| Aim of the task |
In the material below, which lines hold the word "TenantB"? Pick each one out.

| Material shown |
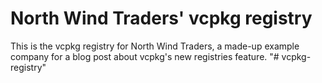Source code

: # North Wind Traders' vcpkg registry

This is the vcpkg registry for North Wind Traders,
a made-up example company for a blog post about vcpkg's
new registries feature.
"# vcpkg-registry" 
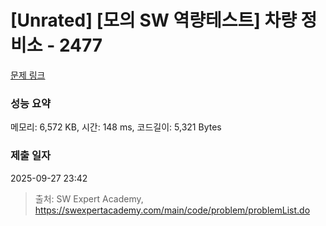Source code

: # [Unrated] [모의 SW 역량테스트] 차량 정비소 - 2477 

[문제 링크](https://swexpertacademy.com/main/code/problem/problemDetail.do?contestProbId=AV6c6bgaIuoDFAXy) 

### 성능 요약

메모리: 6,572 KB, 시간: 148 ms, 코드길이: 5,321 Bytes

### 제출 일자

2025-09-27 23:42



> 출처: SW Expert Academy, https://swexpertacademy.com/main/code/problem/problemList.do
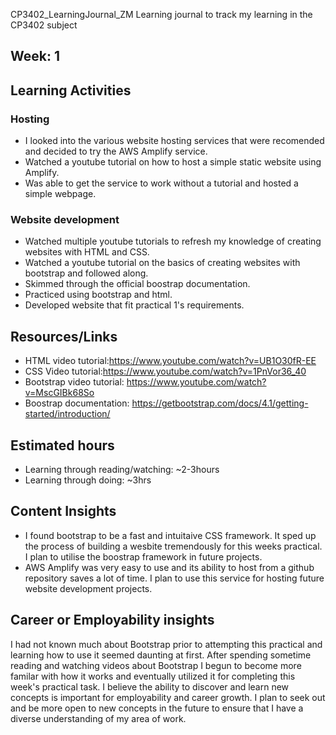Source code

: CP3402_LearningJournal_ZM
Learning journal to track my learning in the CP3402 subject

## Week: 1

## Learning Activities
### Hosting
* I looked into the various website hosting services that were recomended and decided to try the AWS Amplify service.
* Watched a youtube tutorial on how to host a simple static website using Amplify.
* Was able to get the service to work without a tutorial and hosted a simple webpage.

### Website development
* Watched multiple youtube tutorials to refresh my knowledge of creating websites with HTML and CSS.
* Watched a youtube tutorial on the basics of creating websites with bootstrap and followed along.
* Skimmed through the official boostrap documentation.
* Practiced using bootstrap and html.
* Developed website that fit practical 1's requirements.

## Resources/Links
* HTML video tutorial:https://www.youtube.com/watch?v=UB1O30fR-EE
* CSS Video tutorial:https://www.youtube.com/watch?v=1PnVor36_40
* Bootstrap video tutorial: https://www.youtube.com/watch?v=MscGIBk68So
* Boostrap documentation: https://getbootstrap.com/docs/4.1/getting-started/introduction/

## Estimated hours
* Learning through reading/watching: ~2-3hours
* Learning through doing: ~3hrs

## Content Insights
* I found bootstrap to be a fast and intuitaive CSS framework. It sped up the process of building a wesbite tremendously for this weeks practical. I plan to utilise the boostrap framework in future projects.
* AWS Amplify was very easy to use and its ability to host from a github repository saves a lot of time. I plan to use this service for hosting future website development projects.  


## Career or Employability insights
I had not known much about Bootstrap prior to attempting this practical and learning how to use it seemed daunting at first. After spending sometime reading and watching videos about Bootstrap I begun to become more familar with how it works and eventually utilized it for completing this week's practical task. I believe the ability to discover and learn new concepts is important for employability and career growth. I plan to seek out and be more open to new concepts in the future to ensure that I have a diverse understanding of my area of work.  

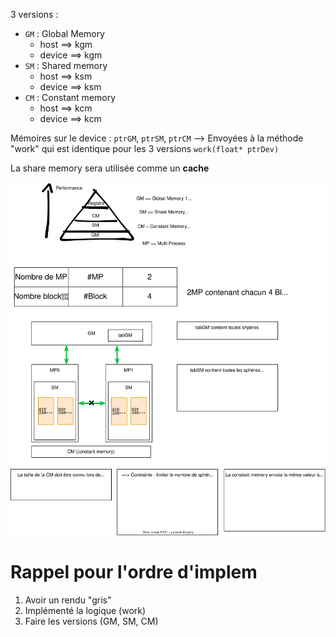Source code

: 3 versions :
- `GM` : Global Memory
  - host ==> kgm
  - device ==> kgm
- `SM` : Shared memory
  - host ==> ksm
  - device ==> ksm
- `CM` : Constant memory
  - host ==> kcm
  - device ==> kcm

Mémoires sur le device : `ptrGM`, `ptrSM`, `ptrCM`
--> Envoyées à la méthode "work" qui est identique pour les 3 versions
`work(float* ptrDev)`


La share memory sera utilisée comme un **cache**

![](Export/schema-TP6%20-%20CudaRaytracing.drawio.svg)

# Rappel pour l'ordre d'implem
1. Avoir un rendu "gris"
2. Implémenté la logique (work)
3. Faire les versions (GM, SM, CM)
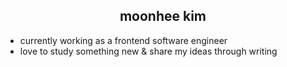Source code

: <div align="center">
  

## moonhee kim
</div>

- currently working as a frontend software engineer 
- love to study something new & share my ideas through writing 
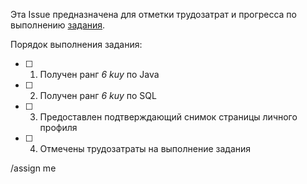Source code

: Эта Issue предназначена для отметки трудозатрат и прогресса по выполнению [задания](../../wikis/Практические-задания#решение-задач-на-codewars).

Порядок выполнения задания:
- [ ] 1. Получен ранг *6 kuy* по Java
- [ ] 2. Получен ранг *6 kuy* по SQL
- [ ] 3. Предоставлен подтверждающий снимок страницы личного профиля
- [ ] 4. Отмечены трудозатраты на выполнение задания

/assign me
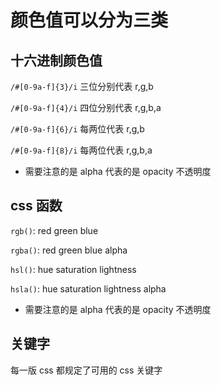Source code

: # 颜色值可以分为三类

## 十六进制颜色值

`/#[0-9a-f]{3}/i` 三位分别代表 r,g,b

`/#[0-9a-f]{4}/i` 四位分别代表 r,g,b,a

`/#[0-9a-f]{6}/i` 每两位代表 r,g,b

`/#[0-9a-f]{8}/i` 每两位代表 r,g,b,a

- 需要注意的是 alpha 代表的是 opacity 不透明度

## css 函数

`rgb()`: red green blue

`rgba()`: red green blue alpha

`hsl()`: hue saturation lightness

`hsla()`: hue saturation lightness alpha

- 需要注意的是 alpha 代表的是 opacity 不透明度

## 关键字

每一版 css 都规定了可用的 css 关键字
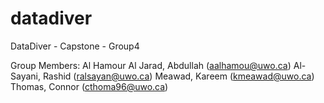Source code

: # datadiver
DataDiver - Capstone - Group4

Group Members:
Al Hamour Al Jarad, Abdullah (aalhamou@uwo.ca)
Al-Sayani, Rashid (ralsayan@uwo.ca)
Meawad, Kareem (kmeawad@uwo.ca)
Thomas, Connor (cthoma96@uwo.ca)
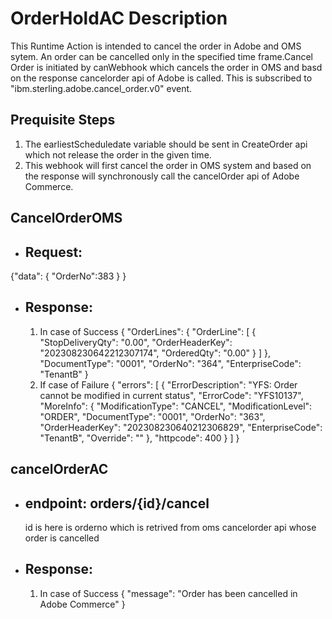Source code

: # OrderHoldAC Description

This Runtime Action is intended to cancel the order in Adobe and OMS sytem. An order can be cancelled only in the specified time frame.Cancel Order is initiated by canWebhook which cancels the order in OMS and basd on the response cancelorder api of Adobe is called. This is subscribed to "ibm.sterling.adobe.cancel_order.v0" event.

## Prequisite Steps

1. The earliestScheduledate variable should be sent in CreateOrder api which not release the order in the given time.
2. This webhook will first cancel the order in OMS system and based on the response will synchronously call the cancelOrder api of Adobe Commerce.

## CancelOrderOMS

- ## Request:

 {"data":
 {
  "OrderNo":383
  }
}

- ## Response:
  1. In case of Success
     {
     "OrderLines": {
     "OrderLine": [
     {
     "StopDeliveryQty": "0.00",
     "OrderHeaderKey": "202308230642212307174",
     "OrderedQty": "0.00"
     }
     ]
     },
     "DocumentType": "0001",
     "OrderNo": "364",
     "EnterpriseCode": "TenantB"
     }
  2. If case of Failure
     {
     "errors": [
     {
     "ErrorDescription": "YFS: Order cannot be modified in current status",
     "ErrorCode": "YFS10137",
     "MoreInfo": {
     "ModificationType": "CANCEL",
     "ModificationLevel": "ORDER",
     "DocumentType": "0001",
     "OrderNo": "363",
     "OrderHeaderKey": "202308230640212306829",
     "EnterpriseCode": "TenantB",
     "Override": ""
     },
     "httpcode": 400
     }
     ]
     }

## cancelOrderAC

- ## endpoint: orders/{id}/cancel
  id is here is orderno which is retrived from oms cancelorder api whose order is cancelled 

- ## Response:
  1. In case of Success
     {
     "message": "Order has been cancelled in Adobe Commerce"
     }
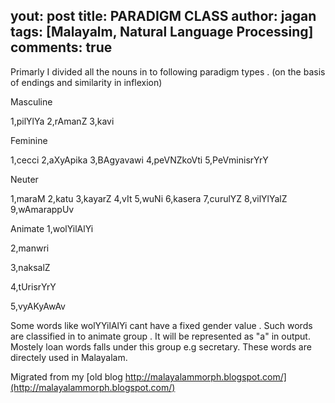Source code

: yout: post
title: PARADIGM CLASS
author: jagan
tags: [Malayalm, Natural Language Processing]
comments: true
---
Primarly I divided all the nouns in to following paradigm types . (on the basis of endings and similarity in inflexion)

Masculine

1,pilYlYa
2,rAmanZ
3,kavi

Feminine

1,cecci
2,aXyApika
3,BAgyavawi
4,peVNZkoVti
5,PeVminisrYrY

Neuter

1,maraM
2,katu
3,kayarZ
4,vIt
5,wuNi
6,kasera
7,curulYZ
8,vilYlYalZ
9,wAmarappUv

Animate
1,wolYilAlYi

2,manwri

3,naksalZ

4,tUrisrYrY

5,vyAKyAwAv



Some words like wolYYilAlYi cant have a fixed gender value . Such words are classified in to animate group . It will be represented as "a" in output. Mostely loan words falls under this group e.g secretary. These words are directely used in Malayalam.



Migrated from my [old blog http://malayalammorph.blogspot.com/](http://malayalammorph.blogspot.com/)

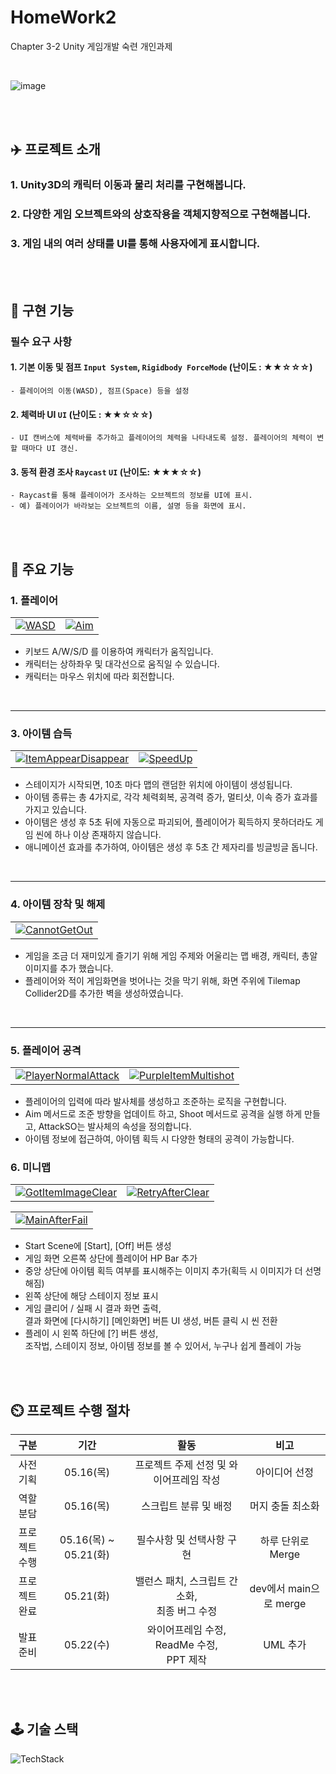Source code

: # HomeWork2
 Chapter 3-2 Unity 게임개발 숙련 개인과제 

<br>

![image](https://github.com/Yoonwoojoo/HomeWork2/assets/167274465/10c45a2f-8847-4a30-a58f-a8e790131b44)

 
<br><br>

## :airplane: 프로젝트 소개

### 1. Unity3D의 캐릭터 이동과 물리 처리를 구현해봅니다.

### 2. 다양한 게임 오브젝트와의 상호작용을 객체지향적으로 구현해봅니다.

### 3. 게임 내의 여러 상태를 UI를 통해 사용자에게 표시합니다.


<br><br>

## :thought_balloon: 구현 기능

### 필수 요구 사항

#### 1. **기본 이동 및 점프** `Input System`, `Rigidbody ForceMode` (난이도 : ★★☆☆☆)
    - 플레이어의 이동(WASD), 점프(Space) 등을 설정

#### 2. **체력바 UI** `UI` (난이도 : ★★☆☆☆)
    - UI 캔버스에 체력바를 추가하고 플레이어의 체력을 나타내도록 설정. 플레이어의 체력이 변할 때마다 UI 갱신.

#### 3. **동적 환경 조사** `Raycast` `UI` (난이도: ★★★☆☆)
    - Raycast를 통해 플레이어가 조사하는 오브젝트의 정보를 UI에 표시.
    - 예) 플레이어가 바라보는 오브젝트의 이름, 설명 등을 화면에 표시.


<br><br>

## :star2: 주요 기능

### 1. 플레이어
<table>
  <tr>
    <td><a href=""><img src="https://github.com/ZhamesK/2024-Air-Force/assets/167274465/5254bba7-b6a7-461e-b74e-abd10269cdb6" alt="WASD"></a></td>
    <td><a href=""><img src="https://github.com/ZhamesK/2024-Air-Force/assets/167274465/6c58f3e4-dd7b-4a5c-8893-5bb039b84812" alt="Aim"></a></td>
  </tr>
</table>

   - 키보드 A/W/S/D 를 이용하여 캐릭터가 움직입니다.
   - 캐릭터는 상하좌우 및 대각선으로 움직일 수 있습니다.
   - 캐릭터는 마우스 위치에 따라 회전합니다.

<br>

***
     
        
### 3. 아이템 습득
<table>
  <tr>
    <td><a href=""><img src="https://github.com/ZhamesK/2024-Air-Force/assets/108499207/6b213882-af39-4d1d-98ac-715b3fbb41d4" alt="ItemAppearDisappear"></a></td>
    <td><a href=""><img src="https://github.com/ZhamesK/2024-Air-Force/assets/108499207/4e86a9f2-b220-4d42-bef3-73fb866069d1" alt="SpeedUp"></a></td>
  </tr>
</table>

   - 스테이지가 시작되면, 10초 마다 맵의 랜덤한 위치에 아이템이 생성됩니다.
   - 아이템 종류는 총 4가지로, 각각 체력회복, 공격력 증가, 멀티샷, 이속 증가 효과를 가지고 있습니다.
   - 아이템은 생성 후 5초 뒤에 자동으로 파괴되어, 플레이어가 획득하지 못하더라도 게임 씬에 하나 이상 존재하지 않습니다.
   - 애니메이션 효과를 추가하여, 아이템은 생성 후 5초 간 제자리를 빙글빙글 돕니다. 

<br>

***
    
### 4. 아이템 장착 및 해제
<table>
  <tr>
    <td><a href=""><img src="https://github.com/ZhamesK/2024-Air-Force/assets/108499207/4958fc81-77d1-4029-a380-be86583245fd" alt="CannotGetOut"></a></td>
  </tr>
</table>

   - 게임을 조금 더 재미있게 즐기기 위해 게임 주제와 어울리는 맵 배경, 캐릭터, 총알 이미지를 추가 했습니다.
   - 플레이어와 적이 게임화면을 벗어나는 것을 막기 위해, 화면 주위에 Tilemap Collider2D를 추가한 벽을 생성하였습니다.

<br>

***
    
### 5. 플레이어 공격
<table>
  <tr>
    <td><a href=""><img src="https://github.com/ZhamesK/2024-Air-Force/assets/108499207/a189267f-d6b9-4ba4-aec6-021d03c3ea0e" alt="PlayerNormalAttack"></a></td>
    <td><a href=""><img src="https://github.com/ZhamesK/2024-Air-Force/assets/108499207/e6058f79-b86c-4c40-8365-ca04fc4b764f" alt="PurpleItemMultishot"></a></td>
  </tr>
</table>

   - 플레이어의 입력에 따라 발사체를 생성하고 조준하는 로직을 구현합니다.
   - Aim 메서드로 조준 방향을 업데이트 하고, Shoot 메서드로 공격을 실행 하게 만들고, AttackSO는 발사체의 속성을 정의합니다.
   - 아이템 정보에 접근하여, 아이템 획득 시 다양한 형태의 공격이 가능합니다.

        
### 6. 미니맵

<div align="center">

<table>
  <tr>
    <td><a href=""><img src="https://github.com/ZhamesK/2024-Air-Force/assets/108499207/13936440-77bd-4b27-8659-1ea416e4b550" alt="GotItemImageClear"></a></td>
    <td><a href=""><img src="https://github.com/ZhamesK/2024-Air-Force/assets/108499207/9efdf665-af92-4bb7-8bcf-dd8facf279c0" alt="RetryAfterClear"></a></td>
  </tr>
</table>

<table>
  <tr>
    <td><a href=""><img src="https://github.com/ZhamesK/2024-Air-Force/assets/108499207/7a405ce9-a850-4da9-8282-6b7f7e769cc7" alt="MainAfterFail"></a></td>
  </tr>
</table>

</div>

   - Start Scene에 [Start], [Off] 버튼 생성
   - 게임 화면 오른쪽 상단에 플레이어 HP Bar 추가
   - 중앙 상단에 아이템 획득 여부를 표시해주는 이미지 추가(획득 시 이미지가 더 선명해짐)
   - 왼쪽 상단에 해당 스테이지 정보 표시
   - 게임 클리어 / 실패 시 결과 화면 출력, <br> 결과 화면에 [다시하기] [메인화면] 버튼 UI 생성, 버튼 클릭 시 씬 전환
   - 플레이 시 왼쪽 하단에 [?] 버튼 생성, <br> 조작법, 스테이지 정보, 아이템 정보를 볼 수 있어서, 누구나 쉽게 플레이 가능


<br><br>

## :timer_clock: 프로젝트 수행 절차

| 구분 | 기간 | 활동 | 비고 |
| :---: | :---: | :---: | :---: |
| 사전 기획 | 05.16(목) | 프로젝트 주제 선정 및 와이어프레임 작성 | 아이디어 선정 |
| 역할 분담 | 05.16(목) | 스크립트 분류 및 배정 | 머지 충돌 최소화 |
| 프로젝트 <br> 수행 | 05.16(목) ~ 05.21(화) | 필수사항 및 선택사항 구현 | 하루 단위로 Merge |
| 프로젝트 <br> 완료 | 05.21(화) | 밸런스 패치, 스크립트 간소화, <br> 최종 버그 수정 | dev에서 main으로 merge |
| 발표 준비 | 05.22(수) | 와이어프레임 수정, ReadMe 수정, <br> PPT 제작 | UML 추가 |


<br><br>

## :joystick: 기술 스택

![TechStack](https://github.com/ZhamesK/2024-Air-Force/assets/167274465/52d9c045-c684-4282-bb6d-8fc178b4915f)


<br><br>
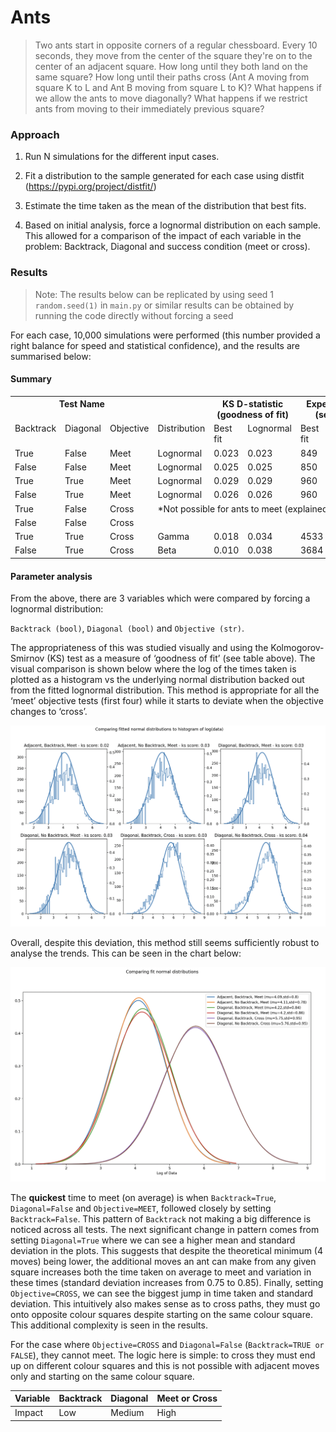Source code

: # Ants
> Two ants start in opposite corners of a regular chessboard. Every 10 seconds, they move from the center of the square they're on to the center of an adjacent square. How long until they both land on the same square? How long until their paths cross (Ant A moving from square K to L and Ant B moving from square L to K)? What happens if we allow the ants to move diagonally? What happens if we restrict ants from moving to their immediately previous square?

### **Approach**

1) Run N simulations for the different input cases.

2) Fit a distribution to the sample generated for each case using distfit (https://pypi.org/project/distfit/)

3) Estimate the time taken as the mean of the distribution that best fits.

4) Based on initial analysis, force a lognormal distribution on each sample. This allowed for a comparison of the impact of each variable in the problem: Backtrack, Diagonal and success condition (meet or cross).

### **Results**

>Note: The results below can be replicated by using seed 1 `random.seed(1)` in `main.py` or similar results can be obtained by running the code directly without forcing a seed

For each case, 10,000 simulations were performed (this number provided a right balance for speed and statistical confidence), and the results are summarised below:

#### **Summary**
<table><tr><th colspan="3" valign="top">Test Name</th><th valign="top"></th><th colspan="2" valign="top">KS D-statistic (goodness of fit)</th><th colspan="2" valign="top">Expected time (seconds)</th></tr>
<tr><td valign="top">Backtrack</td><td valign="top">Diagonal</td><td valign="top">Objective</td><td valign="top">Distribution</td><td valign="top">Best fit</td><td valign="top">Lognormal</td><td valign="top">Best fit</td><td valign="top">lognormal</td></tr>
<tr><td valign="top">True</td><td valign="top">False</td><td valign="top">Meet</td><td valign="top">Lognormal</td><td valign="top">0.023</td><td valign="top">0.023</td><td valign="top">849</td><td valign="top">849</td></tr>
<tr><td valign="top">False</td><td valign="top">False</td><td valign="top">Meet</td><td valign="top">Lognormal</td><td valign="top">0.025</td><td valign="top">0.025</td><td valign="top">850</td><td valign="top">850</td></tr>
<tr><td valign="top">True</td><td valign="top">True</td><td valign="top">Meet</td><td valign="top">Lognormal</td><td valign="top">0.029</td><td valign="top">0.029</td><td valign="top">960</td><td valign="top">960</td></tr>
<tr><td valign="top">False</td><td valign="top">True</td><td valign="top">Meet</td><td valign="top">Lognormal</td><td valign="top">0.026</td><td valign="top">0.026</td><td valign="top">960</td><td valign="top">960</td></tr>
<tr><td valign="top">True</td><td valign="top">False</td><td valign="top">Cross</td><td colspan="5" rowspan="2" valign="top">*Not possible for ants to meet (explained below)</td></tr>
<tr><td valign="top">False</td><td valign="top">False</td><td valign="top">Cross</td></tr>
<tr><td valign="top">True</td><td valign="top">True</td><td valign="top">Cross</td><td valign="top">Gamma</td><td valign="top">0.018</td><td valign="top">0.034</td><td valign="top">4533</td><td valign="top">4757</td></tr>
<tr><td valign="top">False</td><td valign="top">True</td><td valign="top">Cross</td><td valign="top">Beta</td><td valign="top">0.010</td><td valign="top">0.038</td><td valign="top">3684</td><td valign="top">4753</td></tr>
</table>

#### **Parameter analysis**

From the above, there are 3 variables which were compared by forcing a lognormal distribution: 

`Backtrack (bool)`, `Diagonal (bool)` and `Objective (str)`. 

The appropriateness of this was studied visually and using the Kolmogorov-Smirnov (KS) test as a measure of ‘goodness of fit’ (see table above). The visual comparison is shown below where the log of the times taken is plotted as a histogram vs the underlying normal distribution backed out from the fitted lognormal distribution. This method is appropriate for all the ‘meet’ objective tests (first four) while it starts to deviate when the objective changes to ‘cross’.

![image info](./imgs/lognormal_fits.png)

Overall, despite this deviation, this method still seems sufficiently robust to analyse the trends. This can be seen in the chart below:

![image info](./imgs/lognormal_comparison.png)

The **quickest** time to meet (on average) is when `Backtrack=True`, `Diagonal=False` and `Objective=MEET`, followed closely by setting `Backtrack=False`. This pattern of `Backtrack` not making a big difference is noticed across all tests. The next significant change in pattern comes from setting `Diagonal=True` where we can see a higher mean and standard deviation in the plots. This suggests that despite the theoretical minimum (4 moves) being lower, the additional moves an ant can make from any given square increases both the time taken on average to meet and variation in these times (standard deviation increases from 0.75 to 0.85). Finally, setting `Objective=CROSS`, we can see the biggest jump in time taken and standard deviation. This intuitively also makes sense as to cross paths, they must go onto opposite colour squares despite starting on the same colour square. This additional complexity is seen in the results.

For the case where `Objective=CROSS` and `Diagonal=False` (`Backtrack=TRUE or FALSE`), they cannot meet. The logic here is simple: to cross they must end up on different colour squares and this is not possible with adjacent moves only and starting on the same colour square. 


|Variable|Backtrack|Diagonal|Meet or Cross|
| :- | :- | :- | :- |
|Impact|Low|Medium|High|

| Final answer |
     "EnterpriseCode": "TenantB"
     "EnterpriseCode": "TenantB",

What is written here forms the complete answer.